Bernd Dehning was known to many of us as “the expert” on beam loss monitoring. One of his glowing achievements was to deliver a remarkably reliable beam loss monitoring system for the Large Hadron Collider, the most complex such system in the world, without which CERN’s flagship machine simply would not work. Providing such a critical machine protection system required a person capable of calm reflection, great attention to detail and thorough preparation. Bernd of course ticked all of these boxes. It is difficult to personify Bernd’s character better than with this citation in the acknowledgements from the book ‘Precision Tests of the Standard Electroweak Model’: “Bernd insisted after 47 hours of tide-watching in the control room, to take the last, decisive point of figure 23”.
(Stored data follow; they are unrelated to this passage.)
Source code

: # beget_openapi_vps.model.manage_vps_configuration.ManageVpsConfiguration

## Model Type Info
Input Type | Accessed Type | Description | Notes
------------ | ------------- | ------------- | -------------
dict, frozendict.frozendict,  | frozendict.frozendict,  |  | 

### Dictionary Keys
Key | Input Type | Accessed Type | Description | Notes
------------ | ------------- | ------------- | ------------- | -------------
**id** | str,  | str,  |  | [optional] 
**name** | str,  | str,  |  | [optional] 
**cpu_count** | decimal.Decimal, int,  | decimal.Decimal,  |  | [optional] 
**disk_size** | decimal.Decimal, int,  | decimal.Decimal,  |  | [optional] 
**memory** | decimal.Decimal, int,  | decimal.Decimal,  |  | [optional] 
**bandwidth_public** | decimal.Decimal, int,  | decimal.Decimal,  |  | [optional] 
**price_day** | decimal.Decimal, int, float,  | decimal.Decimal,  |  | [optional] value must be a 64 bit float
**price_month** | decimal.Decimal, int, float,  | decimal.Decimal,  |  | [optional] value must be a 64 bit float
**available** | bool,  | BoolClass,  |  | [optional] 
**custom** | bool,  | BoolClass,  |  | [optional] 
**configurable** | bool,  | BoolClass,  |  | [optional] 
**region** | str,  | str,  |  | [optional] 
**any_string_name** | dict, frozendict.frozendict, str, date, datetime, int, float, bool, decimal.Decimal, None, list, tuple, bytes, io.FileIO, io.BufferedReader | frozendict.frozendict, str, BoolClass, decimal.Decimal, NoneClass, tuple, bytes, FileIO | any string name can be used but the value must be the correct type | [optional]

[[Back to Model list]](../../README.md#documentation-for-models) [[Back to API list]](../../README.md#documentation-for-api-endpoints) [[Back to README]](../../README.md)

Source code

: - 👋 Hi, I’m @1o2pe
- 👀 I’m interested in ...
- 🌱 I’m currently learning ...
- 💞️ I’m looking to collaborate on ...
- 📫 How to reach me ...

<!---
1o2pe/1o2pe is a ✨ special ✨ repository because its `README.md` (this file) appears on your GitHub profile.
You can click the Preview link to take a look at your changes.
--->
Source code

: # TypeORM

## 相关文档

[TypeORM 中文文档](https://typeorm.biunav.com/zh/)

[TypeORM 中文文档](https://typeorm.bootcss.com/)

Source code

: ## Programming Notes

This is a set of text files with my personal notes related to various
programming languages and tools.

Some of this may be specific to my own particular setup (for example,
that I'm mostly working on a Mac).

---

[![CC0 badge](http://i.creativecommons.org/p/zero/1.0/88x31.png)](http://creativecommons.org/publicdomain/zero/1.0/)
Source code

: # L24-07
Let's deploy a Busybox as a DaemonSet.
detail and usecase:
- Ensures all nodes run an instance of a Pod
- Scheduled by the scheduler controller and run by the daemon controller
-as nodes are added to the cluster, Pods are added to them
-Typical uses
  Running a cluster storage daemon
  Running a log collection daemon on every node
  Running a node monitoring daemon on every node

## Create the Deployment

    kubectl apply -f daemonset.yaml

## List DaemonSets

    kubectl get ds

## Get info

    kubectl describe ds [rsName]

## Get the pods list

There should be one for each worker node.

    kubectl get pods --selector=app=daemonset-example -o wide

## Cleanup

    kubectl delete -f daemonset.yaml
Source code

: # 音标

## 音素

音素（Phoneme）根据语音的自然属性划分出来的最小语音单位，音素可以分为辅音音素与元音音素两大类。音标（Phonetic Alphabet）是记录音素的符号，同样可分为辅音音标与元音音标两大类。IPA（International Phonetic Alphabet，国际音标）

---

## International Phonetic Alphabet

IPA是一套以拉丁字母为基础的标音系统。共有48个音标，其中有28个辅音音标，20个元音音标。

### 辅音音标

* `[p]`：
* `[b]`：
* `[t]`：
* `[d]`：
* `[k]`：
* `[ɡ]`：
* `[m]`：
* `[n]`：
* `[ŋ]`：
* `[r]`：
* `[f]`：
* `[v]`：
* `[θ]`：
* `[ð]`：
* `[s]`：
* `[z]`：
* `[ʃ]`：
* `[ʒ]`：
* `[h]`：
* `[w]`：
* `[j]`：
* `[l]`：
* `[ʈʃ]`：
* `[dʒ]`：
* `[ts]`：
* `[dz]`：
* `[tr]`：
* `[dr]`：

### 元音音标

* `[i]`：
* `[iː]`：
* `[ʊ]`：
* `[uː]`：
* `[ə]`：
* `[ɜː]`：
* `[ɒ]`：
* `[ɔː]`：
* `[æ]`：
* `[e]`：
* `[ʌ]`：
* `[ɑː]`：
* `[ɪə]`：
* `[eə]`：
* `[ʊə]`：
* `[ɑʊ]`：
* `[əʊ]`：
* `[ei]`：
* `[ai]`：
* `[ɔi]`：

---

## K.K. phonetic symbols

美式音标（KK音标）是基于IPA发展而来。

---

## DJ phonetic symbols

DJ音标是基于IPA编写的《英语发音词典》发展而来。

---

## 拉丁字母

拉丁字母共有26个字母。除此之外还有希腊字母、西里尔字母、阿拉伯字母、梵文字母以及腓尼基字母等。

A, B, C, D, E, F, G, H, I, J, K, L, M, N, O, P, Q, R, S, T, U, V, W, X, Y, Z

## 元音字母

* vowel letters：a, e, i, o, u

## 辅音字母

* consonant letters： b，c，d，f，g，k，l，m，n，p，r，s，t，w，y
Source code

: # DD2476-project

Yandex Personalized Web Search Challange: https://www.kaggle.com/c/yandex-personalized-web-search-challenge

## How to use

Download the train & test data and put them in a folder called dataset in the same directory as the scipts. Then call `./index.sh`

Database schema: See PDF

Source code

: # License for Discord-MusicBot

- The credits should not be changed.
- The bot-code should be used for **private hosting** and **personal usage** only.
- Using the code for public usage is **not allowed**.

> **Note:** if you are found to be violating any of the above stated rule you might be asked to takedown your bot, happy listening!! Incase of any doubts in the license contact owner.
Bernd joined CERN as a PhD student from Munich in 1989, working on the LEP polarimeter, supervised by Walter Blum. He became a staff member in the Beam Instrumentation Group in 1992, where he worked for the remainder of his career. He had a remarkably wide field of knowledge spanning not only particle and accelerator physics, but also electronic, software and mechanical engineering. With Bernd this knowledge was never at a superficial level. He had to know the details of everything he was working on and would always dive right down to the fundamentals of any particular area of interest.

Bernd’s contribution to the accurate measurement of the mass and width of the Z and W bosons cannot be overestimated. He was instrumental to the outstanding success of the energy calibration campaigns at LEP, using both the resonant depolarisation and spectrometer techniques, which demonstrated the sensitivity of LEP's beam energy to the orbit of the moon as well as to the departure of TGV trains from Geneva station.

In recent years, in addition to constructing the highly reliable LHC beam loss system, Bernd continued to work on novel beam instrumentation techniques, investigating the use of diamond detectors for loss monitoring and developing a beam gas vertex detector for profile measurements in collaboration with colleagues from several universities and from the LHCb experiment. He really enjoyed leading these efforts in research and development and was always looking for the chance to introduce some cutting-edge technology into these projects.

Happiest when he had a hoard of students around him, Bernd taught many of our current generation of accelerator beam instrumentalists and guided them in the early days of their careers, with numerous others profiting from Bernd’s supervision to go on to find their own niche in industry or academia.

We will remember Bernd as the mild-mannered, methodical professional that he was and our community will be the poorer for his passing.